Due to the prison population decreasing naturally and the CARES Act allowing some of the current incarcerated population to serve at home, the overall prison population is going down and coupled with President Biden’s executive order, the BOP should require a smaller budget.
However, this is not the case, or so Shane Fausey, national president of the Council of Prison Locals C-33, a division of the American Federation of Government Employees, says. Mr. Fausey states that the budget being tied to the inmate population is harming the ability to do their jobs because of staffing issues and assorted issues with the inmate population such as violence of contraband. Merrick Garland noted that the BOP has made a significant number of hires and that should, in the long run, fix the understaffed, forced overtime practices that are currently happening within the prison system.
However, as Mr. Fausey stated, the BOP budget is directly tied to the number of prisoners within the federal prison system. Therefore, the BOP is incentivized to keep the population as high as possible. Even though President Biden’s executive order and the CARES Act are designed to decrease the prison population, the BOP has no reason to release inmates if it threatens their funding.
This is evidenced by Lynn Espejo, an inmate in Oklahoma City who was chosen to serve the remainder of her sentence in home confinement. During her time in prison, Ms. Espejo, serving for fraud, laundering, and filing false returns, was running a blog through a third party. This blog detailed life through her trial and throughout her prison sentence.
Ms. Espejo had requested a transfer to a prison closer to her home, and it was requested, though she was scheduled to transfer to a prison in Alabama, even farther than the original prison in Texas. During the transfer process, COVID took over and she was held in Oklahoma City. Eventually, she was granted home confinement as she was a low security risk offender with a high-risk of catching COVID.

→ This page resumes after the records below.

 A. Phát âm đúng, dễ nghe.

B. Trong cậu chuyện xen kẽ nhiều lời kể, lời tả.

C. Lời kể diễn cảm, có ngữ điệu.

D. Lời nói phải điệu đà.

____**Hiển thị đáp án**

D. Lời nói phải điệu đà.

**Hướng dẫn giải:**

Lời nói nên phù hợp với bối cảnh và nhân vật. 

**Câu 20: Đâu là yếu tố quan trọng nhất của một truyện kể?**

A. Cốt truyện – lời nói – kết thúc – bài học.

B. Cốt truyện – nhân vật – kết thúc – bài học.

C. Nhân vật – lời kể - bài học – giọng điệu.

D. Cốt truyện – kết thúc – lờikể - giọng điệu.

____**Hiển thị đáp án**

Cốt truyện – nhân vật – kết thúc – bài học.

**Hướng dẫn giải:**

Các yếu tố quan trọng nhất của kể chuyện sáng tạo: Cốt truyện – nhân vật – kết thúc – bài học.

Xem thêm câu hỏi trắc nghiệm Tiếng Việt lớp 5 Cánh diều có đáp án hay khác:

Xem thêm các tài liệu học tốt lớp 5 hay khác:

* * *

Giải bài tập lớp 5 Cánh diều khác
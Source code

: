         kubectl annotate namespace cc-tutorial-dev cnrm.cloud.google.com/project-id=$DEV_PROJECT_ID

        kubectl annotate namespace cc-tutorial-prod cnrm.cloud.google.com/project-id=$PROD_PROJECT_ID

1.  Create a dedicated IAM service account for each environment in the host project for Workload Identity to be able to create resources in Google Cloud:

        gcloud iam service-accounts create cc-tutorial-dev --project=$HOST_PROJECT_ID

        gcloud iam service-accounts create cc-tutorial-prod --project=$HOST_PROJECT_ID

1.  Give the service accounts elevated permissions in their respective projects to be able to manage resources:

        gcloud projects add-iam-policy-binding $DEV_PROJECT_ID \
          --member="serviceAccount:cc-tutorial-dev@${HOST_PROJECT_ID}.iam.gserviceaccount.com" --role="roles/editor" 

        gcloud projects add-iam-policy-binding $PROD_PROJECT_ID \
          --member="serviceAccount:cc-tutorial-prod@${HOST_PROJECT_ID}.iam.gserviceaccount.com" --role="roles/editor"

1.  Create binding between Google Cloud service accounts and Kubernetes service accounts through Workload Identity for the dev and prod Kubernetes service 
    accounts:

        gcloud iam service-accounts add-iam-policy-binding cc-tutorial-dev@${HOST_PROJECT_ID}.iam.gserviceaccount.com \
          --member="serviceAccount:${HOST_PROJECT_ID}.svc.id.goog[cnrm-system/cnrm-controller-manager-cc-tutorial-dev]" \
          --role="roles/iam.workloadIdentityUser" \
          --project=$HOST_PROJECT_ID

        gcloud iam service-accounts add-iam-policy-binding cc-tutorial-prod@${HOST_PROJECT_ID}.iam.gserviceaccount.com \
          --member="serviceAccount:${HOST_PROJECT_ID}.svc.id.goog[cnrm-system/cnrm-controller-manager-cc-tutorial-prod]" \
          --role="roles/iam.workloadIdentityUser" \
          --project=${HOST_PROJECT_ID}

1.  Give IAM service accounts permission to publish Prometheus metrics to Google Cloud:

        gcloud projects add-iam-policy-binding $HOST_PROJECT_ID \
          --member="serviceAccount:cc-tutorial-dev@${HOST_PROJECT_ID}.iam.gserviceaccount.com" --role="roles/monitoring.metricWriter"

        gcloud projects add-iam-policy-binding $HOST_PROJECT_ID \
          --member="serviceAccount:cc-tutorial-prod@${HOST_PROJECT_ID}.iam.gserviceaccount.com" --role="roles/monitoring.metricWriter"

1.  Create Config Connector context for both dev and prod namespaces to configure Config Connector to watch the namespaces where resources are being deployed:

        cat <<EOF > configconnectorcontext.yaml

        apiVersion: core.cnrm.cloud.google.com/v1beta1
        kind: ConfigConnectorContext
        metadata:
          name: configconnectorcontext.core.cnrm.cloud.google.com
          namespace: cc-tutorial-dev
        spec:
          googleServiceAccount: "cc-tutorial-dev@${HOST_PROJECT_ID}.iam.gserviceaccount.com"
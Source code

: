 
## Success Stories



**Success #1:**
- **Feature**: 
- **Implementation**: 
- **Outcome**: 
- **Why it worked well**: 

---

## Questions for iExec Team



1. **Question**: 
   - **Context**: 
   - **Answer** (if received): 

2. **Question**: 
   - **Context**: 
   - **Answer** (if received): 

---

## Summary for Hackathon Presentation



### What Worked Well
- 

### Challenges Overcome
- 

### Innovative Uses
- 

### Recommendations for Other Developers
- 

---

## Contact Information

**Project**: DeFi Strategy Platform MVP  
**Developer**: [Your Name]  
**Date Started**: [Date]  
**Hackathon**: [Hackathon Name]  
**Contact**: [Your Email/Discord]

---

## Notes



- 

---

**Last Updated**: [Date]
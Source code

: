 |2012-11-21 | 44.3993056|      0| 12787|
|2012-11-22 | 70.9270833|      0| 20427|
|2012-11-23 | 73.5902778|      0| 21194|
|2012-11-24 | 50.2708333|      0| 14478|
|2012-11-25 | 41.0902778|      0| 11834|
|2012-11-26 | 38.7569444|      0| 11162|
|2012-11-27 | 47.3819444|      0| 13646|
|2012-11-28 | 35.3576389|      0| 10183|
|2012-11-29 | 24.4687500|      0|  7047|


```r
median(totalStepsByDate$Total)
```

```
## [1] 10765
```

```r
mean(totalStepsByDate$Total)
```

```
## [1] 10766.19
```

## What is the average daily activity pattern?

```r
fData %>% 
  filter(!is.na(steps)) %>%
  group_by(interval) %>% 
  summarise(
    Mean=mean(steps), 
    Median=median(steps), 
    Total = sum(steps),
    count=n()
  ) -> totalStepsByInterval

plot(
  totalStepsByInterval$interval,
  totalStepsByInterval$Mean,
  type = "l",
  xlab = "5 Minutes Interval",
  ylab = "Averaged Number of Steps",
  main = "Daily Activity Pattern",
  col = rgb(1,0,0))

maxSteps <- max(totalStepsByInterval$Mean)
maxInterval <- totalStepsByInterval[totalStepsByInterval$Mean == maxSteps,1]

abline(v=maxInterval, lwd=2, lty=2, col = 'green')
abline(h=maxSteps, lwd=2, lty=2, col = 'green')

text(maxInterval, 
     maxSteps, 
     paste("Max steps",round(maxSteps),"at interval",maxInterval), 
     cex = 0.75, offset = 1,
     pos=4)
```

She did not stop writing her blog and eventually expanded to doing podcasts remaining in contact with prisoners she had come to know through her time serving. The BOP said that she could no longer do her radio show, appear on podcasts or write on her blog without consent from the BOP. Ms. Espejo did not concede and pushed back, because of this, she was ordered to be returned to serve her in sentence in prison. However, she had requested a release to serve the rest of her term under supervised release. This motion was granted, and she returned home.
Lynn Espejo is a unique case, but she is not alone. These stories are not uncommon as the BOP has every incentive to keep their inmates in the building. In Ms. Espejo’s case, the defiance against the BOP would have been enough to send her back to prison with less or no leniency about release going forward. However, not every case ends as fortunately as hers does. There are inmates who will be returned to prison and stay there for the duration of their sentence and will keep the prison population numbers high, all because the valuing of money is more important than human lives.